Agriculture was in a better place and more respected as an industry than it was six years ago when he was first elected, Mr Kendall told listeners on Monday (16 January).

But there was no room for complacency. “The way we express ourselves is going to be absolutely fundamental in the coming years,” he warned.

Crucial issues in the immediate future included CAP reform and bovine tuberculosis, Mr Kendall told members from across the south-east region.

Union rules requiring longstanding presidents to have overwhelming support mean Mr Kendall will have to stand down if he fails to secure 75% of the vote.

The election is due to take place after the NFU annual conference and AGM in Birmingham on Wednesday, 22 February.

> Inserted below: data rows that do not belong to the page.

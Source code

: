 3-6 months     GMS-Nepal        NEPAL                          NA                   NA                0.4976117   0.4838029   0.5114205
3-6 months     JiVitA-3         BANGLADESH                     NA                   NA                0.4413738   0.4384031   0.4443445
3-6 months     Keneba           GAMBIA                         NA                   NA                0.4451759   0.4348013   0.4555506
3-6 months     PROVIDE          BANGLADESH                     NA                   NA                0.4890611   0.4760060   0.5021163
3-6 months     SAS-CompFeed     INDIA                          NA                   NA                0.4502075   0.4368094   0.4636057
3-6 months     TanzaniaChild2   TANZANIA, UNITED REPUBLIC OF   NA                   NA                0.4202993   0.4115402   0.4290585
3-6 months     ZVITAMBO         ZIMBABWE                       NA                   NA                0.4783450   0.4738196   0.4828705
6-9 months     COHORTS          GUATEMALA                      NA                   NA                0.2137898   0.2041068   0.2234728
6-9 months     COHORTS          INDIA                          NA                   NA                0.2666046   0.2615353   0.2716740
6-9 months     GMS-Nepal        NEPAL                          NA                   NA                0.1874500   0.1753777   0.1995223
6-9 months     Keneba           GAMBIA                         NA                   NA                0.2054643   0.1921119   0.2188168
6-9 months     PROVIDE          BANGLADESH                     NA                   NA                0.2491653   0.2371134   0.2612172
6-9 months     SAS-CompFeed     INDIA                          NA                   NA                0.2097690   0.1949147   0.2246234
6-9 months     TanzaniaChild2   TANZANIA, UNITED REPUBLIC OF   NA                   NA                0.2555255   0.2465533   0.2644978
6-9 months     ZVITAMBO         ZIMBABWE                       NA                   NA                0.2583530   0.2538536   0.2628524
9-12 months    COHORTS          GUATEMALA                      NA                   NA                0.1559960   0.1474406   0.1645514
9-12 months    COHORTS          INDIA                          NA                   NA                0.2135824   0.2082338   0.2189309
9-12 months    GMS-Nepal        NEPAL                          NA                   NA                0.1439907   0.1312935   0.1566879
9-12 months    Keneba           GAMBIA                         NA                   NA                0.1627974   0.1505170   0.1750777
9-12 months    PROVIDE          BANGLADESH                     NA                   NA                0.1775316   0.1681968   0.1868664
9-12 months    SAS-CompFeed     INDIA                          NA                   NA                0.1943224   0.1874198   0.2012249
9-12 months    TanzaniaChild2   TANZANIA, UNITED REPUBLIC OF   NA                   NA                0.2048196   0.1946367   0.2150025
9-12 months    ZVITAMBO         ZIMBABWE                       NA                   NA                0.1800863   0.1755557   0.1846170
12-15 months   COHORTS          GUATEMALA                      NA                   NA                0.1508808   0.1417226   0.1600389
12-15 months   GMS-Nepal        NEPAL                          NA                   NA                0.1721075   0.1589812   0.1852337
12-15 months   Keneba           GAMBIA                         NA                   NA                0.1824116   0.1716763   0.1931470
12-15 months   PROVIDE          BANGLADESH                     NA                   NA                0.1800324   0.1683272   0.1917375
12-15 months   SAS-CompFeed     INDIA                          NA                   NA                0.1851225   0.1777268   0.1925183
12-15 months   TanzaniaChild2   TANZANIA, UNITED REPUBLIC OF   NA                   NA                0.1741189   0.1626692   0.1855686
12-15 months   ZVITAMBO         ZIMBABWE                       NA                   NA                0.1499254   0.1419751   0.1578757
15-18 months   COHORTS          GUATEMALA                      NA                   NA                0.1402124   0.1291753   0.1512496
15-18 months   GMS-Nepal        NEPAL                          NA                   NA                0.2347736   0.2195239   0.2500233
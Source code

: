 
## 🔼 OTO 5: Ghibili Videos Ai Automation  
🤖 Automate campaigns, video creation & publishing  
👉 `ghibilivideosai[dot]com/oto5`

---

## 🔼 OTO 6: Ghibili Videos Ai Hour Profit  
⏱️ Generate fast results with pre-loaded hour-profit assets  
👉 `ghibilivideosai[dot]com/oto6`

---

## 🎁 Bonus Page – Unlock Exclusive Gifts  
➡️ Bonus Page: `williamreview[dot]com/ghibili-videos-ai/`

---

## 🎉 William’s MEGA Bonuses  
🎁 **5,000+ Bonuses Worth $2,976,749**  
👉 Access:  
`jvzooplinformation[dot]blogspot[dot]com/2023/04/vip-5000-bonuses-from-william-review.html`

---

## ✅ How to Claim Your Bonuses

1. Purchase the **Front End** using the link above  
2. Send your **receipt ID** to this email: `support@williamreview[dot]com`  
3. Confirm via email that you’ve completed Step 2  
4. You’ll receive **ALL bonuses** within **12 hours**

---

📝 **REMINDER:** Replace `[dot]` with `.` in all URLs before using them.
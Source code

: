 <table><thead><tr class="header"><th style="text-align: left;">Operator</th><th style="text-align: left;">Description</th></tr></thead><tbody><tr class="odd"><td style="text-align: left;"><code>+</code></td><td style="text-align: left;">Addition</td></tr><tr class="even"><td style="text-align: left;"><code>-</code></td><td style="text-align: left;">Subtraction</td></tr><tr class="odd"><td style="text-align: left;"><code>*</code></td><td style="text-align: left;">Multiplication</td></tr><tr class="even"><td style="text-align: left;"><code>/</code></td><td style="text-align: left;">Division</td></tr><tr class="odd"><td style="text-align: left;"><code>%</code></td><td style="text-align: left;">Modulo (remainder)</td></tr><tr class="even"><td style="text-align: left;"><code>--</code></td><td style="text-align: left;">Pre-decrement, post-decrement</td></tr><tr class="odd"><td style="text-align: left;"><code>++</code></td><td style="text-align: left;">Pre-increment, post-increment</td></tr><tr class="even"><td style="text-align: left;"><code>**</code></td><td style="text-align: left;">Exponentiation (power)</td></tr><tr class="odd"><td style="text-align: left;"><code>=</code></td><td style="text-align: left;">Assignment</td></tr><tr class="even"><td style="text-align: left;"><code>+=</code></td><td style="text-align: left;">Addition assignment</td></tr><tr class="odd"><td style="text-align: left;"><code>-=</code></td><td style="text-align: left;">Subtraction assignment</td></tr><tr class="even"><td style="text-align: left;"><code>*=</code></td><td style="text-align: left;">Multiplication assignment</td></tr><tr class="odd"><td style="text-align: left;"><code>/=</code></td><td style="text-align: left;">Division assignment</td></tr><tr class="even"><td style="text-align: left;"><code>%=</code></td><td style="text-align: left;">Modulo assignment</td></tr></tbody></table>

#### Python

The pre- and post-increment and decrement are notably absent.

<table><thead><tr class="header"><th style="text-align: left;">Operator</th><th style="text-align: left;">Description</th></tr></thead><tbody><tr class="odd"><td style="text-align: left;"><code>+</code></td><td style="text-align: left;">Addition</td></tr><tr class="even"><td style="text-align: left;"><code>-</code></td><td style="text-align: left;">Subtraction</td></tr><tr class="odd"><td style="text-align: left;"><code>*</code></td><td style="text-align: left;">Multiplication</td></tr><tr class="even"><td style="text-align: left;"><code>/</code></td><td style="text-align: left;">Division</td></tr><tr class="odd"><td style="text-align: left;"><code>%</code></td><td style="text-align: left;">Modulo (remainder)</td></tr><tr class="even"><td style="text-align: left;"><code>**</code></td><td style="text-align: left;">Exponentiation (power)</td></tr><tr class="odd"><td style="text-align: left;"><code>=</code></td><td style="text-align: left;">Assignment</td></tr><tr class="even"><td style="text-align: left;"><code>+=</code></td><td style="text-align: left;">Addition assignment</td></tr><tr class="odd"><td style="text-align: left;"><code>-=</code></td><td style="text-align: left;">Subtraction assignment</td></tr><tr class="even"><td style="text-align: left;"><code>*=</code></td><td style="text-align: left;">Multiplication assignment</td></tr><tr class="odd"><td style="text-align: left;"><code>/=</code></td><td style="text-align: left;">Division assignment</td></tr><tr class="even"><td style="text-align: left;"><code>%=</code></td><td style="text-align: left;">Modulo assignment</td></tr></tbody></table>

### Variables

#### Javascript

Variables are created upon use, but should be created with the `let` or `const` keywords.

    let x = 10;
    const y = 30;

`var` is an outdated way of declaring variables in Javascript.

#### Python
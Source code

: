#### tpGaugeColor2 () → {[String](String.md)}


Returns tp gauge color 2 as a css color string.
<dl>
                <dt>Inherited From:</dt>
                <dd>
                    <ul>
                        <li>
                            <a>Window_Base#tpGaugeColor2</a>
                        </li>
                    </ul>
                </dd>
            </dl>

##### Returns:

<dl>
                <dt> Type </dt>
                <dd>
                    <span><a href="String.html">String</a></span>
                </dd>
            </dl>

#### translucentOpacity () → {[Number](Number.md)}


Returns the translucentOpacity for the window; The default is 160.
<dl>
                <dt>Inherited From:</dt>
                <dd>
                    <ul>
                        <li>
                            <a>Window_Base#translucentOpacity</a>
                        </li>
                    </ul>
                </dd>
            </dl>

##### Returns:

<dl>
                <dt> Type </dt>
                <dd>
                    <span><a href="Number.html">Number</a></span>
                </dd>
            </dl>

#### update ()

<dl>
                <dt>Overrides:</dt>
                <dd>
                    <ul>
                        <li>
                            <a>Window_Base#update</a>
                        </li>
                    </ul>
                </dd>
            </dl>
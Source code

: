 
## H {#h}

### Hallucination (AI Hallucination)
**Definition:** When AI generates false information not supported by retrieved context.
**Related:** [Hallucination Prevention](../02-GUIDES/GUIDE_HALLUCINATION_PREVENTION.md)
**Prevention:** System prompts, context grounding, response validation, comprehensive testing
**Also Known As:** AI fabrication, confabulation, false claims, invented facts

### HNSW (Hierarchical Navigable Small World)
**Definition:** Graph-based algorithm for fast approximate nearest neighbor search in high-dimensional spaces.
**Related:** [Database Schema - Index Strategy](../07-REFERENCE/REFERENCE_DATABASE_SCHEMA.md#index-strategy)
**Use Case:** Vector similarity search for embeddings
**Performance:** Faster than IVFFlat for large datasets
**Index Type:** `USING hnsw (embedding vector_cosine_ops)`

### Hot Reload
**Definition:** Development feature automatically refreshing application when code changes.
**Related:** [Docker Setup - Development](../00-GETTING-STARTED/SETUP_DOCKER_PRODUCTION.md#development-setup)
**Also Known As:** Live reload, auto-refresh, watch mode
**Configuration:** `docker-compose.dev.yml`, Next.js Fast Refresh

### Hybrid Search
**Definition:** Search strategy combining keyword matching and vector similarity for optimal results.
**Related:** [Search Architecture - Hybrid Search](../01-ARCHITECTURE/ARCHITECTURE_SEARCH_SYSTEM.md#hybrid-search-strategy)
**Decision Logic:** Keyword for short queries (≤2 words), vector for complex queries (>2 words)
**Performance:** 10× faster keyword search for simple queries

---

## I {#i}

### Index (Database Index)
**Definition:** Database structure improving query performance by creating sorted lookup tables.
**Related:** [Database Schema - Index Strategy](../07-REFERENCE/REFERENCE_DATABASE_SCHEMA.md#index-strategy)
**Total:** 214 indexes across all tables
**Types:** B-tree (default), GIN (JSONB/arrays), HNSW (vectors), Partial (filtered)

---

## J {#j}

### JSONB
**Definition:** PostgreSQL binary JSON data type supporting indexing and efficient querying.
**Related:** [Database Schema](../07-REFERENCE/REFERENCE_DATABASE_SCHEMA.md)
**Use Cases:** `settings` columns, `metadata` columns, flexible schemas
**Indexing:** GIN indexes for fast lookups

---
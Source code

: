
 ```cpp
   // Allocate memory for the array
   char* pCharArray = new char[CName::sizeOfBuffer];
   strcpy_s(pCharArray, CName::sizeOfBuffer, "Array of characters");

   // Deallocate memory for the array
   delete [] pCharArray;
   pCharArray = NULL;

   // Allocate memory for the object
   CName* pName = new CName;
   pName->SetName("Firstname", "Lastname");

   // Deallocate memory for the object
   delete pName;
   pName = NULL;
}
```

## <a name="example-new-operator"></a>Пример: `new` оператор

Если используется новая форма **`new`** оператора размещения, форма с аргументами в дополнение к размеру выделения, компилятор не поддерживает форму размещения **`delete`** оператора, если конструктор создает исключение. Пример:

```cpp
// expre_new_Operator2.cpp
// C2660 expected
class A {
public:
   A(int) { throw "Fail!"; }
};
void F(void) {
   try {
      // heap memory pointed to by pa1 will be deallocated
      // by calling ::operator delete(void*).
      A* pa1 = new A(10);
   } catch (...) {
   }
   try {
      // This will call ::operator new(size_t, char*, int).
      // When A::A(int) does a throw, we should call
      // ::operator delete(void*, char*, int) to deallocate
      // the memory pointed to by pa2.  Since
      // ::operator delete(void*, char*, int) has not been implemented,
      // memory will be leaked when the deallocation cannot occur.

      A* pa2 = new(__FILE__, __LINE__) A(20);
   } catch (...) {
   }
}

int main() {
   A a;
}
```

The two posts of NFU deputy president and NFU vice president are also up for grabs. Winners will serve from 2012-2014.

They are being contested by eight candidates, including inclumbent deputy president Meurig Raymond and vice president Gwyn Jones, who are both seeking re-election.

Despite rejecting the opportunity to challenge Mr Kendall for the presidency, both men indicated they eventually wanted to lead the union.

Mr Raymond said: “I did say two years ago I would be challenging for the top position. That is still my ambition.”

But issues such as CAP reform and bovine TB meant now was not the right time.

“I have the passion, the drive, the energy and the judgement. It is still my burning ambition to be leader, but now is not the right time.”

Mr Jones said he believed it was important that the NFU top table remained unchanged. But it was “very likely” he would stand for president next time around.

“There is a time for personal ambition and this isn’t it,” said Mr Jones. Now was the time for a good deal on CAP reform and bovine TB and a host of other issues, he added.

Other candidates for the post of deputy president are Kent farmer Kevin Attwood and Yorkshire farmer Paul Temple.

Mr Attwood and Mr Temple are also standing for vice president.

Other candidates for vice president include Jonathan Brant (Lincolnshire), Alistair Mackintosh (Cumbria), Adam Quinney (Warwickshire) and Anthony Rew (Devon).

Hustings are taking place across England and Wales from 16-19 January. A full report and profiles of all candidates will appear in Farmers Weekly on Friday (20 January).